He looked over at Marge as he drove to the cashier window. “So, what does she want this time?”

“Oh, the phone, I almost forgot.” Marge scrolled through the screen. “It’s to remind us that the kids don’t eat anything with food dyes. No sugar. Or glutens.”

“Really?” Irving handed rainbow sprinkled donuts round the backseat. Watched them tuck right in. Those poor kids, deprived, that’s what they were. “OK guys, who wants to go to the park?”

Amidst doughnut-muffled yells of affirmation and squealing tires, Irving burned down the road.

***

At the park the kids raced ahead to the playground, while Marge and Irving sauntered behind holding cups of coffee. “It’s so nice to watch them play, isn’t it Irv?”

“Yep.” Irving slurped his coffee. Looked around. “Where’s the little one?”
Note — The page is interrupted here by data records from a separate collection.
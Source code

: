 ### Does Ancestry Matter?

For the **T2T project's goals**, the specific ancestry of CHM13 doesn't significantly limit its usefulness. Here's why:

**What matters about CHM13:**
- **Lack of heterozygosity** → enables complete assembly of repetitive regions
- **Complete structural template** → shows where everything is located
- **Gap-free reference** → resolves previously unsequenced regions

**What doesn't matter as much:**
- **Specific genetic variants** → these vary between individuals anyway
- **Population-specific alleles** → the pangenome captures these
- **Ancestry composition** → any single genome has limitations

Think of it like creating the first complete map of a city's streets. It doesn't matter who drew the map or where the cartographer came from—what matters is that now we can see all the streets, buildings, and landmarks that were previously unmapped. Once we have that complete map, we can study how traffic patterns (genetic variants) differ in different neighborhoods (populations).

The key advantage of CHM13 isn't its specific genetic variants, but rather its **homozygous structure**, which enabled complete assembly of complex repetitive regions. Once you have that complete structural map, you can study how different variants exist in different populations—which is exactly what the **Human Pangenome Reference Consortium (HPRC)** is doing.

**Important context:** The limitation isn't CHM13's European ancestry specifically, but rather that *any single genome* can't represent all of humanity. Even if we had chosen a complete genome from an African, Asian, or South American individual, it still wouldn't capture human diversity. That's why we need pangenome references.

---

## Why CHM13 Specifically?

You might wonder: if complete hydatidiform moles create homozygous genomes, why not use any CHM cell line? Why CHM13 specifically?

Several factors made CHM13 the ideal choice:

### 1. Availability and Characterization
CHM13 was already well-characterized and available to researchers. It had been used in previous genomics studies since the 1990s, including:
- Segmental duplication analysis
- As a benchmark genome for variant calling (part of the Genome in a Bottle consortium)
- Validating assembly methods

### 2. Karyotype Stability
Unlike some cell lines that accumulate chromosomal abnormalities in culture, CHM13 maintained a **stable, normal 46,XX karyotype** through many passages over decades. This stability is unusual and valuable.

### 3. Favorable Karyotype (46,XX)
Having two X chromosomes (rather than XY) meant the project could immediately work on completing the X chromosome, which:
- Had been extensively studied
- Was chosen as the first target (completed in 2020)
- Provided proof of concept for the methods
Marge paused, coffee halfway to her lips, “I dunno. Kids, where’d your brother go?”

“He’s up there!” they pointed to the tallest climber. A small figure waved from atop a wooden structure.

“Ah, and so he is. And he’s doing so well too, look at the little tyke, hanging upside down.” Marge sipped her coffee, and looked around for a bench to settle on.

The phone beeped and Marge glanced at it. “She wants us to take pictures of the kids. Says to go play on the grassy knoll. The climbers aren’t safe, kids could fall.” She squinted at the screen. “Something about slippery paint and unsafe substrate. Whatever that is.”

“You don’t say.” Irving lounged on the bench, cigar smoke wafted across the playground.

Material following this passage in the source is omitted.